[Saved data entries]
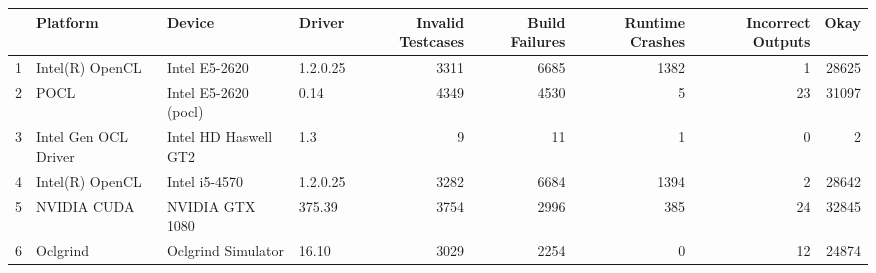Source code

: \begin{tabular}{llllrrrrr}
\toprule
{} &              Platform &                Device &    Driver &  Invalid Testcases &  Build Failures &  Runtime Crashes &  Incorrect Outputs &   Okay \\
\midrule
1 &       Intel(R) OpenCL &         Intel E5-2620 &  1.2.0.25 &               3311 &            6685 &             1382 &                  1 &  28625 \\
2 &                  POCL &  Intel E5-2620 (pocl) &      0.14 &               4349 &            4530 &                5 &                 23 &  31097 \\
3 &  Intel Gen OCL Driver &  Intel HD Haswell GT2 &       1.3 &                  9 &              11 &                1 &                  0 &      2 \\
4 &       Intel(R) OpenCL &         Intel i5-4570 &  1.2.0.25 &               3282 &            6684 &             1394 &                  2 &  28642 \\
5 &           NVIDIA CUDA &       NVIDIA GTX 1080 &    375.39 &               3754 &            2996 &              385 &                 24 &  32845 \\
6 &              Oclgrind &    Oclgrind Simulator &     16.10 &               3029 &            2254 &                0 &                 12 &  24874 \\
\bottomrule
\end{tabular}
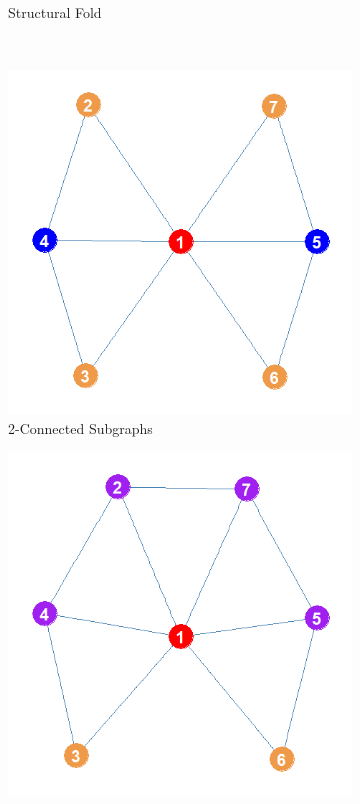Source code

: \documentclass[12pt]{article}
\begin{document}
\begin{figure}
\begin{subfigure}[b]{0.35\textwidth}
            \caption{Structural Fold}
            \label{fig:sf}
    \end{subfigure} \\
    \begin{subfigure}[b]{0.35\textwidth}
        \includegraphics[width=1.0\textwidth]{Plots/Toys/intra.png}
            \caption{2-Connected Subgraphs}
            \label{fig:intra}
    \end{subfigure}
    \begin{subfigure}[b]{0.35\textwidth}
        \includegraphics[width=1.0\textwidth]{Plots/Toys/inter.png}

\end{subfigure}
\end{figure}
\end{document}
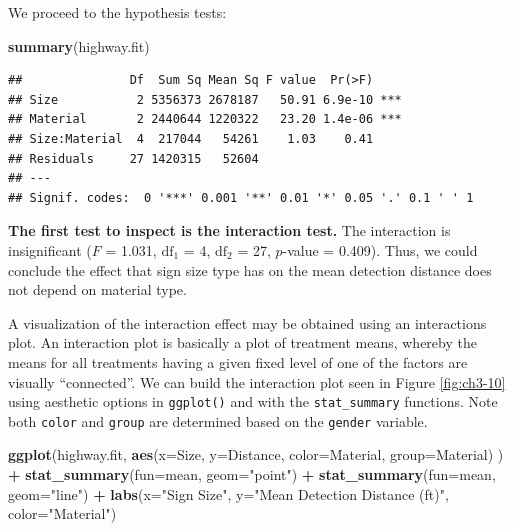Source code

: \documentclass[
]{book}
\newenvironment{Shaded}{\begin{snugshade}}{\end{snugshade}}
\newcommand{\AttributeTok}[1]{\textcolor[rgb]{0.13,0.29,0.53}{#1}}
\newcommand{\FunctionTok}[1]{\textcolor[rgb]{0.13,0.29,0.53}{\textbf{#1}}}
\newcommand{\NormalTok}[1]{#1}
\newcommand{\SpecialCharTok}[1]{\textcolor[rgb]{0.81,0.36,0.00}{\textbf{#1}}}
\newcommand{\StringTok}[1]{\textcolor[rgb]{0.31,0.60,0.02}{#1}}
\begin{document}
We proceed to the hypothesis tests:

\begin{Shaded}
\begin{Highlighting}[]
\FunctionTok{summary}\NormalTok{(highway.fit)}
\end{Highlighting}
\end{Shaded}

\begin{verbatim}
##               Df  Sum Sq Mean Sq F value  Pr(>F)    
## Size           2 5356373 2678187   50.91 6.9e-10 ***
## Material       2 2440644 1220322   23.20 1.4e-06 ***
## Size:Material  4  217044   54261    1.03    0.41    
## Residuals     27 1420315   52604                    
## ---
## Signif. codes:  0 '***' 0.001 '**' 0.01 '*' 0.05 '.' 0.1 ' ' 1
\end{verbatim}

\textbf{The first test to inspect is the interaction test.} The interaction is insignificant (\(F\) = 1.031, \(\textrm{df}_1\) = 4, \(\textrm{df}_2\) = 27, \(p\)-value = 0.409). Thus, we could conclude the effect that sign size type has on the mean detection distance does not depend on material type.

A visualization of the interaction effect may be obtained using an interactions plot.
An interaction plot is basically a plot of treatment means, whereby the means for all treatments having a given fixed level of one of the factors are visually ``connected''.
We can build the interaction plot seen in Figure \ref{fig:ch3-10} using aesthetic options in \texttt{ggplot()} and with the \texttt{stat\_summary} functions.
Note both \texttt{color} and \texttt{group} are determined based on the \texttt{gender} variable.

\begin{Shaded}
\begin{Highlighting}[]
\FunctionTok{ggplot}\NormalTok{(highway.fit, }
       \FunctionTok{aes}\NormalTok{(}\AttributeTok{x=}\NormalTok{Size, }\AttributeTok{y=}\NormalTok{Distance, }\AttributeTok{color=}\NormalTok{Material, }\AttributeTok{group=}\NormalTok{Material) ) }\SpecialCharTok{+}  
  \FunctionTok{stat\_summary}\NormalTok{(}\AttributeTok{fun=}\NormalTok{mean, }\AttributeTok{geom=}\StringTok{"point"}\NormalTok{) }\SpecialCharTok{+} 
  \FunctionTok{stat\_summary}\NormalTok{(}\AttributeTok{fun=}\NormalTok{mean, }\AttributeTok{geom=}\StringTok{"line"}\NormalTok{) }\SpecialCharTok{+}
  \FunctionTok{labs}\NormalTok{(}\AttributeTok{x=}\StringTok{"Sign Size"}\NormalTok{, }\AttributeTok{y=}\StringTok{"Mean Detection Distance (ft)"}\NormalTok{, }\AttributeTok{color=}\StringTok{"Material"}\NormalTok{)}
\end{Highlighting}
\end{Shaded}
\end{document}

◆ **PROBLEM REQUIREMENTS**
Keep the pictures out and print all the records exactly as they are.

◆ **PROBLEM SOLUTION**
Source code

: \begin{tabular}{llllrrrrr}
\toprule
{} &              Platform &                Device &    Driver &  Invalid Testcases &  Build Failures &  Runtime Crashes &  Incorrect Outputs &   Okay \\
\midrule
1 &       Intel(R) OpenCL &         Intel E5-2620 &  1.2.0.25 &               3311 &            6685 &             1382 &                  1 &  28625 \\
2 &                  POCL &  Intel E5-2620 (pocl) &      0.14 &               4349 &            4530 &                5 &                 23 &  31097 \\
3 &  Intel Gen OCL Driver &  Intel HD Haswell GT2 &       1.3 &                  9 &              11 &                1 &                  0 &      2 \\
4 &       Intel(R) OpenCL &         Intel i5-4570 &  1.2.0.25 &               3282 &            6684 &             1394 &                  2 &  28642 \\
5 &           NVIDIA CUDA &       NVIDIA GTX 1080 &    375.39 &               3754 &            2996 &              385 &                 24 &  32845 \\
6 &              Oclgrind &    Oclgrind Simulator &     16.10 &               3029 &            2254 &                0 &                 12 &  24874 \\
\bottomrule
\end{tabular}
Source code

: \documentclass[12pt]{article}
\begin{document}
\begin{figure}
\begin{subfigure}[b]{0.35\textwidth}
            \caption{Structural Fold}
            \label{fig:sf}
    \end{subfigure} \\
    \begin{subfigure}[b]{0.35\textwidth}
        \includegraphics[width=1.0\textwidth]{Plots/Toys/intra.png}
            \caption{2-Connected Subgraphs}
            \label{fig:intra}
    \end{subfigure}
    \begin{subfigure}[b]{0.35\textwidth}
        \includegraphics[width=1.0\textwidth]{Plots/Toys/inter.png}

\end{subfigure}
\end{figure}
\end{document}
Source code

: \documentclass[
]{book}
\newenvironment{Shaded}{\begin{snugshade}}{\end{snugshade}}
\newcommand{\AttributeTok}[1]{\textcolor[rgb]{0.13,0.29,0.53}{#1}}
\newcommand{\FunctionTok}[1]{\textcolor[rgb]{0.13,0.29,0.53}{\textbf{#1}}}
\newcommand{\NormalTok}[1]{#1}
\newcommand{\SpecialCharTok}[1]{\textcolor[rgb]{0.81,0.36,0.00}{\textbf{#1}}}
\newcommand{\StringTok}[1]{\textcolor[rgb]{0.31,0.60,0.02}{#1}}
\begin{document}
We proceed to the hypothesis tests:

\begin{Shaded}
\begin{Highlighting}[]
\FunctionTok{summary}\NormalTok{(highway.fit)}
\end{Highlighting}
\end{Shaded}

\begin{verbatim}
##               Df  Sum Sq Mean Sq F value  Pr(>F)    
## Size           2 5356373 2678187   50.91 6.9e-10 ***
## Material       2 2440644 1220322   23.20 1.4e-06 ***
## Size:Material  4  217044   54261    1.03    0.41    
## Residuals     27 1420315   52604                    
## ---
## Signif. codes:  0 '***' 0.001 '**' 0.01 '*' 0.05 '.' 0.1 ' ' 1
\end{verbatim}

\textbf{The first test to inspect is the interaction test.} The interaction is insignificant (\(F\) = 1.031, \(\textrm{df}_1\) = 4, \(\textrm{df}_2\) = 27, \(p\)-value = 0.409). Thus, we could conclude the effect that sign size type has on the mean detection distance does not depend on material type.

A visualization of the interaction effect may be obtained using an interactions plot.
An interaction plot is basically a plot of treatment means, whereby the means for all treatments having a given fixed level of one of the factors are visually ``connected''.
We can build the interaction plot seen in Figure \ref{fig:ch3-10} using aesthetic options in \texttt{ggplot()} and with the \texttt{stat\_summary} functions.
Note both \texttt{color} and \texttt{group} are determined based on the \texttt{gender} variable.

\begin{Shaded}
\begin{Highlighting}[]
\FunctionTok{ggplot}\NormalTok{(highway.fit, }
       \FunctionTok{aes}\NormalTok{(}\AttributeTok{x=}\NormalTok{Size, }\AttributeTok{y=}\NormalTok{Distance, }\AttributeTok{color=}\NormalTok{Material, }\AttributeTok{group=}\NormalTok{Material) ) }\SpecialCharTok{+}  
  \FunctionTok{stat\_summary}\NormalTok{(}\AttributeTok{fun=}\NormalTok{mean, }\AttributeTok{geom=}\StringTok{"point"}\NormalTok{) }\SpecialCharTok{+} 
  \FunctionTok{stat\_summary}\NormalTok{(}\AttributeTok{fun=}\NormalTok{mean, }\AttributeTok{geom=}\StringTok{"line"}\NormalTok{) }\SpecialCharTok{+}
  \FunctionTok{labs}\NormalTok{(}\AttributeTok{x=}\StringTok{"Sign Size"}\NormalTok{, }\AttributeTok{y=}\StringTok{"Mean Detection Distance (ft)"}\NormalTok{, }\AttributeTok{color=}\StringTok{"Material"}\NormalTok{)}
\end{Highlighting}
\end{Shaded}
\end{document}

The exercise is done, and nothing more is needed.